Therein lies one of the big benefits of looking for birds in a mega biodiverse country and an easy mantra for birding Costa Rica- do more birding, identify more species. With over 800 possibilities, it kind of never ends as long as you keep hitting different habitats and bioregions, and by the end of the year, there are always some species still missing from the list. Unless I see them outside my window or happen to get in a final day or two of birding in the right places, a dozen of my biggest misses will include the following:
Hook-billed Kite– It’s not common but it’s not rare so this one is probably my biggest miss of the year. It can turn up in all sorts of places, some of the most likely being the Orosi area, and wetland/riparian zones in Guanacaste. I still have a slim hope that one might be soaring up there near the house while I look out the window but some serious lady birding luck would have to be in the cards for that to happen. I’ll keep looking though, because “she” has paid unexpected visits right out the window on more than one occasion. As for other raptors, I did pretty good, getting the hawk-eagle trifecta, Tiny Hawk, Bicolored, Hawk, Crane Hawk, and 27 other diurnal species. To give an idea of raptor diversity in Costa Rica, that nice total still leaves out Cooper’s, Sharpie, Snail Kite, Black-collared Hawk, the three mega rare eagles (that would be Harpy, Crested, and Solitary), and three other species on the country list.
A Hook-billed Kite from another year.
Blue-footed Booby– It’s irregular but I usually see it at some point, and since I had seen several the previous year, I figured this one was in the bag. Another ride on the ferry or more scope time from shore would probably work.
One of several from the ferry in 2015.
Sunbittern– I was going to say Agami Heron but since that species is pretty uncommon and tough, I can’t really say that it falls into the “Big Miss” category. I had one main chance to get it while visiting Laguna del Lagarto almost a year ago but, for whatever reason, the fancy heron wasn’t showing up where it usually does. As for the Sunbittern, Yeah, I should have seen that oen at some point! I sure looked at enough suitable rivers for it. If you need it, the most reliable spot is probably the rivers near Rancho Naturalista.
Sungrebe– Yep, I also missed the other “sun” bird! Since I didn’t do any boat trips in Cano Negro or Tortuguero, no surprise there. I still hoped to chance upon one while checking lagoons in other places but oh well, no Sungrebe for me in 2016.

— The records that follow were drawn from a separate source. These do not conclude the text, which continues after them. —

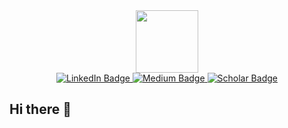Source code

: 
<div id="header" align="center">
  <img src="https://media.giphy.com/media/M9gbBd9nbDrOTu1Mqx/giphy.gif" width="100"/>
  <div id="badges">
  <a href="https://www.linkedin.com/in/chaitanyachadha12/">
    <img src="https://img.shields.io/badge/LinkedIn-blue?style=for-the-badge&logo=linkedin&logoColor=white" alt="LinkedIn Badge"/>
  </a>
  <a href="https://medium.com/@chaitanyachadha12">
    <img src="https://img.shields.io/badge/Medium-red?style=for-the-badge&logo=medium&logoColor=white" alt="Medium Badge"/>
  </a>
  <a href="https://scholar.google.com/citations?user=9vyqnNEAAAAJ&hl=en">
    <img src="https://img.shields.io/badge/Scholar-blue?style=for-the-badge&logo=google&logoColor=white" alt="Scholar Badge"/>
  </a>
</div>
  <img src="https://komarev.com/ghpvc/?username=chaitanyachadha12&style=flat-square&color=blue" alt=""/>
</div>

## Hi there 👋

<!--
**chaitanyachadha12/chaitanyachadha12** is a ✨ _special_ ✨ repository because its `README.md` (this file) appears on your GitHub profile.

Here are some ideas to get you started:

- 🔭 I’m currently working on ...
- 🌱 I’m currently learning ...
- 👯 I’m looking to collaborate on ...
- 🤔 I’m looking for help with ...
- 💬 Ask me about ...
- 📫 How to reach me: ...
- 😄 Pronouns: ...
- ⚡ Fun fact: ...
-->
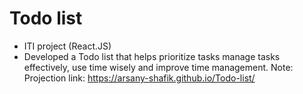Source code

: # Todo list
- ITI project (React.JS)
- Developed a Todo list that helps prioritize tasks manage tasks effectively, use time wisely and improve time management.
Note: Projection link: https://arsany-shafik.github.io/Todo-list/
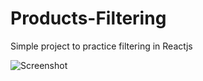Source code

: # Products-Filtering
 Simple project to practice filtering in Reactjs


![Screenshot](https://github.com/arefrhnm1/Products-Filtering/assets/142392264/bf346c6a-81b4-4e01-b59f-86bf9aeee55c)
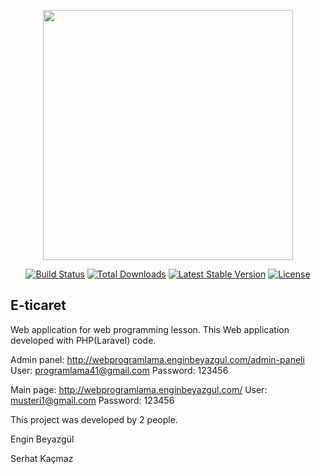 <p align="center"><a href="https://laravel.com" target="_blank"><img src="https://raw.githubusercontent.com/laravel/art/master/logo-lockup/5%20SVG/2%20CMYK/1%20Full%20Color/laravel-logolockup-cmyk-red.svg" width="400"></a></p>

<p align="center">
<a href="https://travis-ci.org/laravel/framework"><img src="https://travis-ci.org/laravel/framework.svg" alt="Build Status"></a>
<a href="https://packagist.org/packages/laravel/framework"><img src="https://img.shields.io/packagist/dt/laravel/framework" alt="Total Downloads"></a>
<a href="https://packagist.org/packages/laravel/framework"><img src="https://img.shields.io/packagist/v/laravel/framework" alt="Latest Stable Version"></a>
<a href="https://packagist.org/packages/laravel/framework"><img src="https://img.shields.io/packagist/l/laravel/framework" alt="License"></a>
</p>

## E-ticaret
Web application for web programming lesson. This Web application developed with PHP(Laravel) code.

Admin panel: http://webprogramlama.enginbeyazgul.com/admin-paneli 
User: programlama41@gmail.com Password: 123456

Main page: http://webprogramlama.enginbeyazgul.com/
User: musteri1@gmail.com Password: 123456

This project was developed by 2 people.

Engin Beyazgül

Serhat Kaçmaz
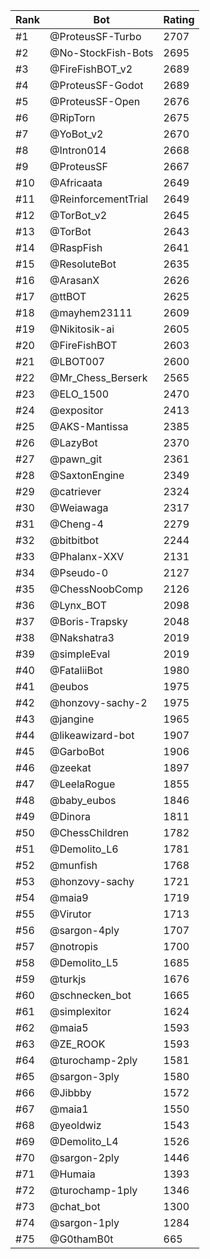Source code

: Rank|Bot|Rating
---|---|---
#1|@ProteusSF-Turbo|2707
#2|@No-StockFish-Bots|2695
#3|@FireFishBOT_v2|2689
#4|@ProteusSF-Godot|2689
#5|@ProteusSF-Open|2676
#6|@RipTorn|2675
#7|@YoBot_v2|2670
#8|@Intron014|2668
#9|@ProteusSF|2667
#10|@Africaata|2649
#11|@ReinforcementTrial|2649
#12|@TorBot_v2|2645
#13|@TorBot|2643
#14|@RaspFish|2641
#15|@ResoluteBot|2635
#16|@ArasanX|2626
#17|@ttBOT|2625
#18|@mayhem23111|2609
#19|@Nikitosik-ai|2605
#20|@FireFishBOT|2603
#21|@LBOT007|2600
#22|@Mr_Chess_Berserk|2565
#23|@ELO_1500|2470
#24|@expositor|2413
#25|@AKS-Mantissa|2385
#26|@LazyBot|2370
#27|@pawn_git|2361
#28|@SaxtonEngine|2349
#29|@catriever|2324
#30|@Weiawaga|2317
#31|@Cheng-4|2279
#32|@bitbitbot|2244
#33|@Phalanx-XXV|2131
#34|@Pseudo-0|2127
#35|@ChessNoobComp|2126
#36|@Lynx_BOT|2098
#37|@Boris-Trapsky|2048
#38|@Nakshatra3|2019
#39|@simpleEval|2019
#40|@FataliiBot|1980
#41|@eubos|1975
#42|@honzovy-sachy-2|1975
#43|@jangine|1965
#44|@likeawizard-bot|1907
#45|@GarboBot|1906
#46|@zeekat|1897
#47|@LeelaRogue|1855
#48|@baby_eubos|1846
#49|@Dinora|1811
#50|@ChessChildren|1782
#51|@Demolito_L6|1781
#52|@munfish|1768
#53|@honzovy-sachy|1721
#54|@maia9|1719
#55|@Virutor|1713
#56|@sargon-4ply|1707
#57|@notropis|1700
#58|@Demolito_L5|1685
#59|@turkjs|1676
#60|@schnecken_bot|1665
#61|@simplexitor|1624
#62|@maia5|1593
#63|@ZE_ROOK|1593
#64|@turochamp-2ply|1581
#65|@sargon-3ply|1580
#66|@Jibbby|1572
#67|@maia1|1550
#68|@yeoldwiz|1543
#69|@Demolito_L4|1526
#70|@sargon-2ply|1446
#71|@Humaia|1393
#72|@turochamp-1ply|1346
#73|@chat_bot|1300
#74|@sargon-1ply|1284
#75|@G0thamB0t|665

One from another time at Tortuguero.
Gray-headed Dove– I had hoped to at least hear one during an afternoon at Cano Negro village but didn’t so there went my main chance for this uncommon species. I made up for it though with hearing the rarer Violaceous Quail-Dove at Hitoy Cerere!
Common Nighthawk– Some birds have “common” in their name but aren’t so common. In Costa Rica, this one should be known as the “Locally and Seasonally Common Nighthawk”. It’s a passage migrant in large numbers on the Caribbean coast and is a resident in a few other places. Because of this, I figured it was a given during spring and fall visits near Cahuita but nope, no Common Nighthawks!
Green-fronted Lancebill– This stream loving hummingbird is easy to miss (I might still get it) but if you spend enough time at Tapanti, Monteverde, and streams with waterfalls in cloud forest, you have a fair chance. I did really good for hummingbirds in general however seeing all other regular species and lifering the Rufous-crested Coquette at Rancho Naturalista!
If I head to the mountains, might still get one of these.
Yellow-bellied Sapsucker– I know, not so exciting for birders from up north but I usually see one or two of this uncommon migrant during the year. Still might get it but the time is ticking down for this one.
Merlin– Pretty much the same story as the sapsucker. I actually probably did see one while driving through Cartago but the looks were just too brief to call it for the year list.
Tawny-throated Leaftosser– If I can head out tomorrow, might still get it! Really surprised, though, to not at least hear it while birding at more than one good site for it during the year.
White-throated Flycatcher– Somehow missed this uncommon one too. I looked for it a few times in the right places but should have looked more.
I hope 2016 treated you well in terms of birds, birding, dark organic chocolate, and all other things good in life!